* Task: Take the material below and output exactly the run of lines from the one containing "## Set Up Your DevOps Environment" down to the one containing "1. Respond to", with both included.

* Exercise input:
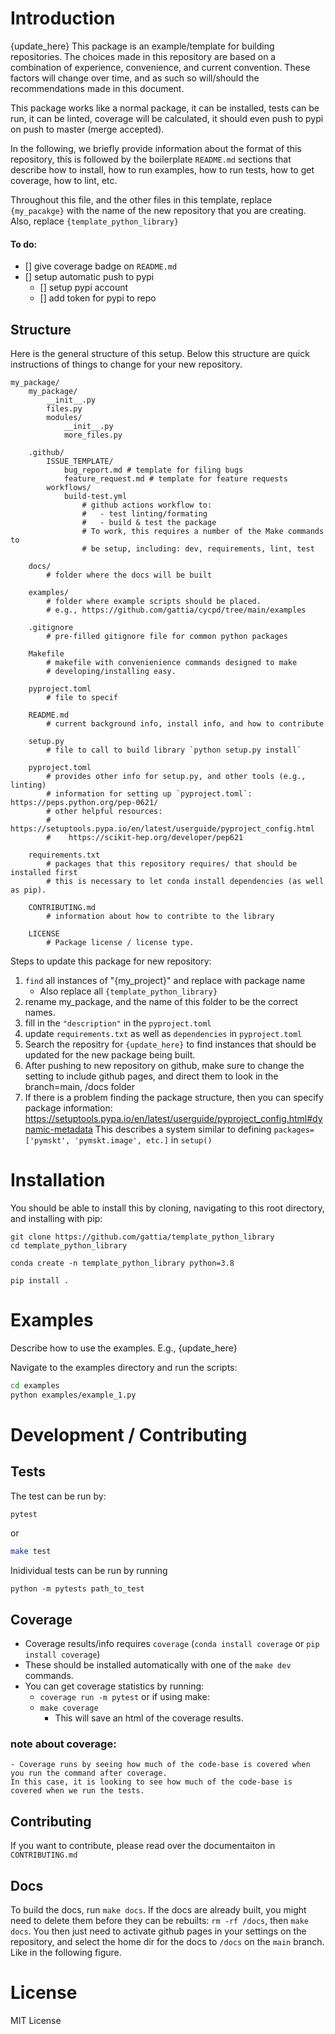 # Introduction
{update_here}
This package is an example/template for building repositories. The choices made
in this repository are based on a combination of experience, convenience, and current
convention. These factors will change over time, and as such so will/should the 
recommendations made in this document. 

This package works like a normal package, it can be installed, tests can be run,
it can be linted, coverage will be calculated, it should even push to pypi on push
to master (merge accepted). 

In the following, we briefly provide information about the format of this repository, 
this is followed by the boilerplate `README.md` sections that describe how to install,
how to run examples, how to run tests, how to get coverage, how to lint, etc. 

Throughout this file, and the other files in this template, replace `{my_pacakge}`
with the name of the new repository that you are creating. Also, replace 
`{template_python_library}`

#### To do:
- [] give coverage badge on `README.md`
- [] setup automatic push to pypi
    - [] setup pypi account
    - [] add token for pypi to repo

## Structure 
Here is the general structure of this setup. Below this structure are quick instructions of 
things to change for your new repository. 
```
my_package/
    my_package/ 
        __init__.py
        files.py
        modules/
            __init__.py
            more_files.py
    
    .github/
        ISSUE_TEMPLATE/
            bug_report.md # template for filing bugs
            feature_request.md # template for feature requests
        workflows/
            build-test.yml 
                # github actions workflow to:
                #   - test linting/formating
                #   - build & test the package
                # To work, this requires a number of the Make commands to 
                # be setup, including: dev, requirements, lint, test
    
    docs/
        # folder where the docs will be built
    
    examples/ 
        # folder where example scripts should be placed. 
        # e.g., https://github.com/gattia/cycpd/tree/main/examples
    
    .gitignore
        # pre-filled gitignore file for common python packages
    
    Makefile
        # makefile with convenienience commands designed to make 
        # developing/installing easy. 
    
    pyproject.toml
        # file to specif

    README.md 
        # current background info, install info, and how to contribute

    setup.py 
        # file to call to build library `python setup.py install`

    pyproject.toml 
        # provides other info for setup.py, and other tools (e.g., linting)
        # information for setting up `pyproject.toml`: https://peps.python.org/pep-0621/
        # other helpful resources: 
        #    https://setuptools.pypa.io/en/latest/userguide/pyproject_config.html
        #    https://scikit-hep.org/developer/pep621
    
    requirements.txt
        # packages that this repository requires/ that should be installed first 
        # this is necessary to let conda install dependencies (as well as pip). 

    CONTRIBUTING.md 
        # information about how to contribte to the library
    
    LICENSE
        # Package license / license type. 
```

Steps to update this package for new repository: 
1. `find` all instances of "{my_project}" and replace with package name
    - Also replace all `{template_python_library}`
2. rename my_package, and the name of this folder to be the correct names. 
3. fill in the `"description"` in the `pyproject.toml`
4. update `requirements.txt` as well as `dependencies` in `pyproject.toml`
5. Search the repositry for `{update_here}` to find instances that should be updated for 
    the new package being built. 
6. After pushing to new repository on github, make sure to change the setting to include
    github pages, and direct them to look in the branch=main, /docs folder 
7. If there is a problem finding the package structure, then you can specify package information: 
    https://setuptools.pypa.io/en/latest/userguide/pyproject_config.html#dynamic-metadata
    This describes a system similar to defining `packages=['pymskt', 'pymskt.image', etc.]` in `setup()`

# Installation

You should be able to install this by cloning, navigating to this root directory, and installing with pip:

```
git clone https://github.com/gattia/template_python_library
cd template_python_library

conda create -n template_python_library python=3.8

pip install .
```

# Examples

Describe how to use the examples. E.g., {update_here}

Navigate to the examples directory and run the scripts: 
```bash
cd examples
python examples/example_1.py
```

# Development / Contributing

## Tests
The test can be run by: 

```bash
pytest
```

or 
```bash
make test
```

Inidividual tests can be run by running 

```
python -m pytests path_to_test
```

## Coverage
- Coverage results/info requires `coverage` (`conda install coverage` or `pip install coverage`)
- These should be installed automatically with one of the  `make dev` commands.
- You can get coverage statistics by running: 
    - `coverage run -m pytest`
    or if using make: 
    - `make coverage`
        - This will save an html of the coverage results. 

### note about coverage:
    - Coverage runs by seeing how much of the code-base is covered when you run the command after coverage. 
    In this case, it is looking to see how much of the code-base is covered when we run the tests. 

## Contributing
If you want to contribute, please read over the documentaiton in `CONTRIBUTING.md`

## Docs
To build the docs, run `make docs`. If the docs are already built, you might need to delete
them before they can be rebuilts: `rm -rf /docs`, then `make docs`. You then just need to 
activate github pages in your settings on the repository, and select the home dir for the 
docs to `/docs` on the `main` branch. Like in the following figure. 

# License
MIT License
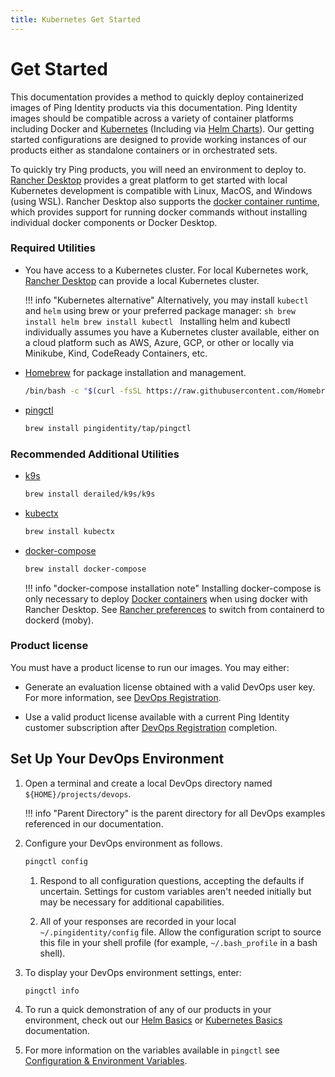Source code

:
 ```yaml
---
title: Kubernetes Get Started
---
```

# Get Started

This documentation provides a method to quickly deploy containerized images of Ping Identity products via this documentation. Ping Identity images should be compatible across a variety of container platforms including Docker and [Kubernetes](https://www.cncf.io/certification/software-conformance/) (Including via [Helm Charts](https://helm.pingidentity.com/)). Our getting started configurations are designed to provide working instances of our products either as standalone containers or in orchestrated sets.

To quickly try Ping products, you will need an environment to deploy to. [Rancher Desktop](https://rancherdesktop.io) provides a great platform to get started with local Kubernetes development is compatible with Linux, MacOS, and Windows (using WSL). Rancher Desktop also supports the [docker container runtime](https://docs.rancherdesktop.io/preferences#container-runtime), which provides support for running docker commands without installing individual docker components or Docker Desktop.

### Required Utilities

* You have access to a Kubernetes cluster. For local Kubernetes work, [Rancher Desktop](https://rancherdesktop.io) can provide a local Kubernetes cluster.

    !!! info "Kubernetes alternative"
          Alternatively, you may install `kubectl` and `helm` using brew or your preferred package manager:
          ```sh
          brew install helm
          brew install kubectl
          ```
          Installing helm and kubectl individually assumes you have a Kubernetes cluster available, either on a cloud platform such as AWS, Azure, GCP, or other or locally via Minikube, Kind, CodeReady Containers, etc.


* [Homebrew](https://brew.sh) for package installation and management.
    ```sh
    /bin/bash -c "$(curl -fsSL https://raw.githubusercontent.com/Homebrew/install/HEAD/install.sh)"
    ```

* [pingctl](pingctlUtil.md#installation)

    ```sh
    brew install pingidentity/tap/pingctl
    ```

### Recommended Additional Utilities
* [k9s](https://k9scli.io/)
    ```sh
    brew install derailed/k9s/k9s
    ```
* [kubectx](https://github.com/ahmetb/kubectx)
    ```sh
    brew install kubectx
    ```
* [docker-compose](https://docs.docker.com/compose/install/)
    ```sh
    brew install docker-compose
    ```

    !!! info "docker-compose installation note"
          Installing docker-compose is only necessary to deploy [Docker containers](getStartedWithGitRepo.md) when using docker with Rancher Desktop. See [Rancher preferences](https://docs.rancherdesktop.io/preferences#container-runtime) to switch from containerd to dockerd (moby).

### Product license

You must have a product license to run our images. You may either:

* Generate an evaluation license obtained with a valid DevOps user key. For more information, see [DevOps Registration](devopsRegistration.md).

* Use a valid product license available with a current Ping Identity customer subscription after [DevOps Registration](devopsRegistration.md) completion.

## Set Up Your DevOps Environment

1. Open a terminal and create a local DevOps directory named `${HOME}/projects/devops`.

    !!! info "Parent Directory"
        is the parent directory for all DevOps examples referenced in our documentation.

1. Configure your DevOps environment as follows.

      ```sh
      pingctl config
      ```

      1. Respond to all configuration questions, accepting the defaults if uncertain. Settings for custom variables aren't needed initially but may be necessary for additional capabilities.

      1. All of your responses are recorded in your local `~/.pingidentity/config` file. Allow the configuration script to source this file in your shell profile (for example, `~/.bash_profile` in a bash shell).

1. To display your DevOps environment settings, enter:

      ```sh
      pingctl info
      ```

1. To run a quick demonstration of any of our products in your environment, check out our [Helm Basics](HelmBasics.md) or [Kubernetes Basics](k8sBasics.md) documentation.

2. For more information on the variables available in ```pingctl``` see [Configuration & Environment Variables](configVars.md).
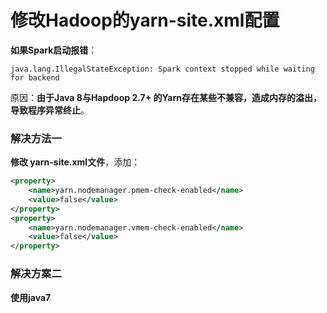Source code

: 修改Hadoop的yarn-site.xml配置
=================================================================================
**如果Spark启动报错**：
```
java.lang.IllegalStateException: Spark context stopped while waiting for backend
```
原因：**由于Java 8与Hapdoop 2.7+ 的Yarn存在某些不兼容，造成内存的溢出，导致程序异常终止**。

### 解决方法一
**修改 yarn-site.xml文件**，添加：
```xml
<property>
    <name>yarn.nodemanager.pmem-check-enabled</name>
    <value>false</value>
</property>
<property>
    <name>yarn.nodemanager.vmem-check-enabled</name>
    <value>false</value>
</property>
```

### 解决方案二
**使用java7**

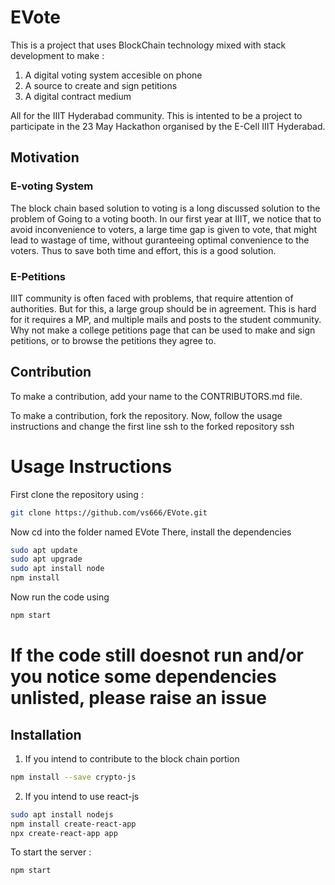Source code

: # EVote

This is a project that uses BlockChain technology mixed with stack development to make : 
1. A digital voting system accesible on phone
2. A source to create and sign petitions
3. A digital contract medium

All for the IIIT Hyderabad community. This is intented to be a project to participate in the 23 May Hackathon organised by the E-Cell IIIT Hyderabad.

## Motivation

### E-voting System

The block chain based solution to voting is a long discussed solution to the problem of Going to a voting booth. In our first year at IIIT, we notice that to avoid inconvenience to voters, a large time gap is given to vote, that might lead to wastage of time, without guranteeing optimal convenience to the voters. Thus to save both time and effort, this is a good solution.

### E-Petitions

IIIT community is often faced with problems, that require attention of authorities. But for this, a large group should be in agreement. This is hard for it requires a MP, and multiple mails and posts to the student community. Why not make a college petitions page that can be used to make and sign petitions, or to browse the petitions they agree to.

## Contribution

To make a contribution, add your name to the CONTRIBUTORS.md file.

To make a contribution, fork the repository.
Now, follow the usage instructions and change the first line ssh to the forked repository ssh 


# Usage Instructions

First clone the repository using : 
```bash
git clone https://github.com/vs666/EVote.git
```
Now cd into the folder named EVote
There, install the dependencies

 ```bash
 sudo apt update
 sudo apt upgrade
 sudo apt install node
 npm install
 ```
Now run the code using 

```bash
npm start
```

If the code still doesnot run and/or you notice some dependencies unlisted, please raise an issue
=======

## Installation

1. If you intend to contribute to the block chain portion

```bash
npm install --save crypto-js
```
2. If you intend to use react-js

```bash
sudo apt install nodejs
npm install create-react-app
npx create-react-app app
```
To start the server : 
```bash
npm start
```
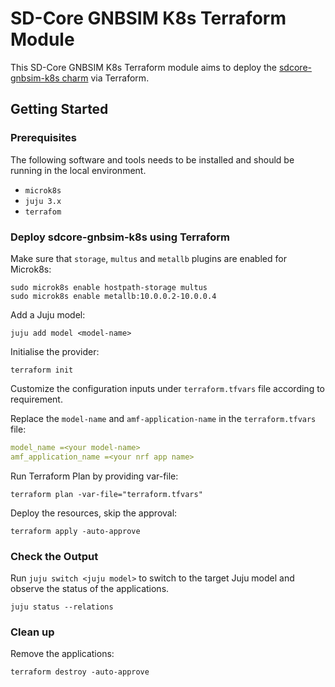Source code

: # SD-Core GNBSIM K8s Terraform Module

This SD-Core GNBSIM K8s Terraform module aims to deploy the [sdcore-gnbsim-k8s charm](https://charmhub.io/sdcore-gnbsim-k8s) via Terraform.

## Getting Started

### Prerequisites

The following software and tools needs to be installed and should be running in the local environment.

- `microk8s`
- `juju 3.x`
- `terrafom`

### Deploy sdcore-gnbsim-k8s using Terraform

Make sure that `storage`, `multus` and `metallb` plugins are enabled for Microk8s:

```console
sudo microk8s enable hostpath-storage multus
sudo microk8s enable metallb:10.0.0.2-10.0.0.4
```

Add a Juju model:

```console
juju add model <model-name>
```

Initialise the provider:

```console
terraform init
```

Customize the configuration inputs under `terraform.tfvars` file according to requirement.

Replace the `model-name` and `amf-application-name` in the `terraform.tfvars` file:

```yaml
model_name =<your model-name>
amf_application_name =<your nrf app name>
```

Run Terraform Plan by providing var-file:

```console
terraform plan -var-file="terraform.tfvars" 
```

Deploy the resources, skip the approval:

```console
terraform apply -auto-approve 
```

### Check the Output

Run `juju switch <juju model>` to switch to the target Juju model and observe the status of the applications.

```console
juju status --relations
```

### Clean up 

Remove the applications:

```console
terraform destroy -auto-approve
```

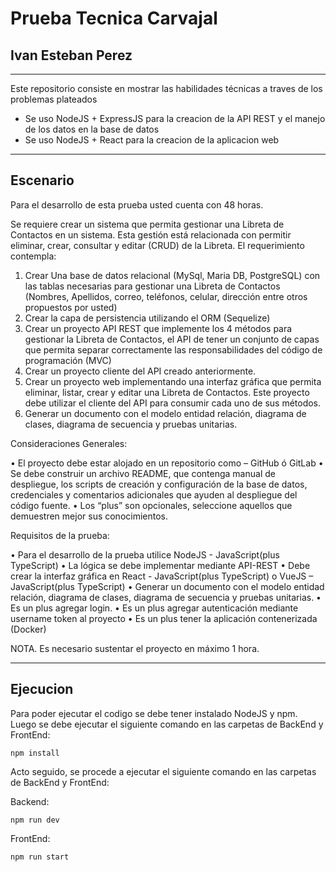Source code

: # Prueba Tecnica Carvajal

## Ivan Esteban Perez

---

Este repositorio consiste en mostrar las habilidades técnicas a traves de los problemas plateados

- Se uso NodeJS + ExpressJS para la creacion de la API REST y el manejo de los datos en la base de datos
- Se uso NodeJS + React para la creacion de la aplicacion web


---
## Escenario

Para el desarrollo de esta prueba usted cuenta con 48 horas.

Se requiere crear un sistema que permita gestionar una Libreta de Contactos en un sistema. Esta gestión está relacionada con permitir eliminar, crear, consultar y editar (CRUD) de la Libreta. El requerimiento contempla: 

1.	Crear Una base de datos relacional (MySql, Maria DB, PostgreSQL) con las tablas necesarias para gestionar una Libreta de Contactos (Nombres, Apellidos, correo, teléfonos, celular, dirección entre otros propuestos por usted) 
2.	Crear la capa de persistencia utilizando el ORM (Sequelize)
3.	Crear un proyecto API REST que implemente los 4 métodos para gestionar la Libreta de Contactos, el API de tener un conjunto de capas que permita separar correctamente las responsabilidades del código de programación (MVC)
4.	Crear un proyecto cliente del API creado anteriormente. 
5.	Crear un proyecto web implementando una interfaz gráfica que permita eliminar, listar, crear y editar una Libreta de Contactos. Este proyecto debe utilizar el cliente del API para consumir cada uno de sus métodos. 
6.	Generar un documento con el modelo entidad relación, diagrama de clases, diagrama de secuencia y pruebas unitarias. 

Consideraciones Generales:
 
•	El proyecto debe estar alojado en un repositorio como – GitHub ó GitLab 
•	Se debe construir un archivo README, que contenga manual de despliegue, los scripts de creación y configuración de la base de datos, credenciales y comentarios adicionales que ayuden al despliegue del código fuente. 
•	Los “plus” son opcionales, seleccione aquellos que demuestren mejor sus conocimientos. 

Requisitos de la prueba: 

•	Para el desarrollo de la prueba utilice NodeJS - JavaScript(plus TypeScript)
•	La lógica se debe implementar mediante API-REST 
•	Debe crear la interfaz gráfica en React - JavaScript(plus TypeScript) o VueJS – JavaScript(plus TypeScript) 
•	Generar un documento con el modelo entidad relación, diagrama de clases, diagrama de secuencia y pruebas unitarias. 
•	Es un plus agregar login. 
•	Es un plus agregar autenticación mediante username token al proyecto 
•	Es un plus tener la aplicación contenerizada (Docker)

NOTA. Es necesario sustentar el proyecto en máximo 1 hora. 

---
## Ejecucion

Para poder ejecutar el codigo se debe tener instalado NodeJS y npm. Luego se debe ejecutar el siguiente comando en las carpetas de BackEnd y FrontEnd:

```
npm install
```

Acto seguido, se procede a ejecutar el siguiente comando en las carpetas de BackEnd y FrontEnd:

Backend:
```
npm run dev
```

FrontEnd:
```
npm run start
```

* Written solution:
## Set Up Your DevOps Environment

1. Open a terminal and create a local DevOps directory named `${HOME}/projects/devops`.

    !!! info "Parent Directory"
        is the parent directory for all DevOps examples referenced in our documentation.

1. Configure your DevOps environment as follows.

      ```sh
      pingctl config
      ```

      1. Respond to all configuration questions, accepting the defaults if uncertain. Settings for custom variables aren't needed initially but may be necessary for additional capabilities.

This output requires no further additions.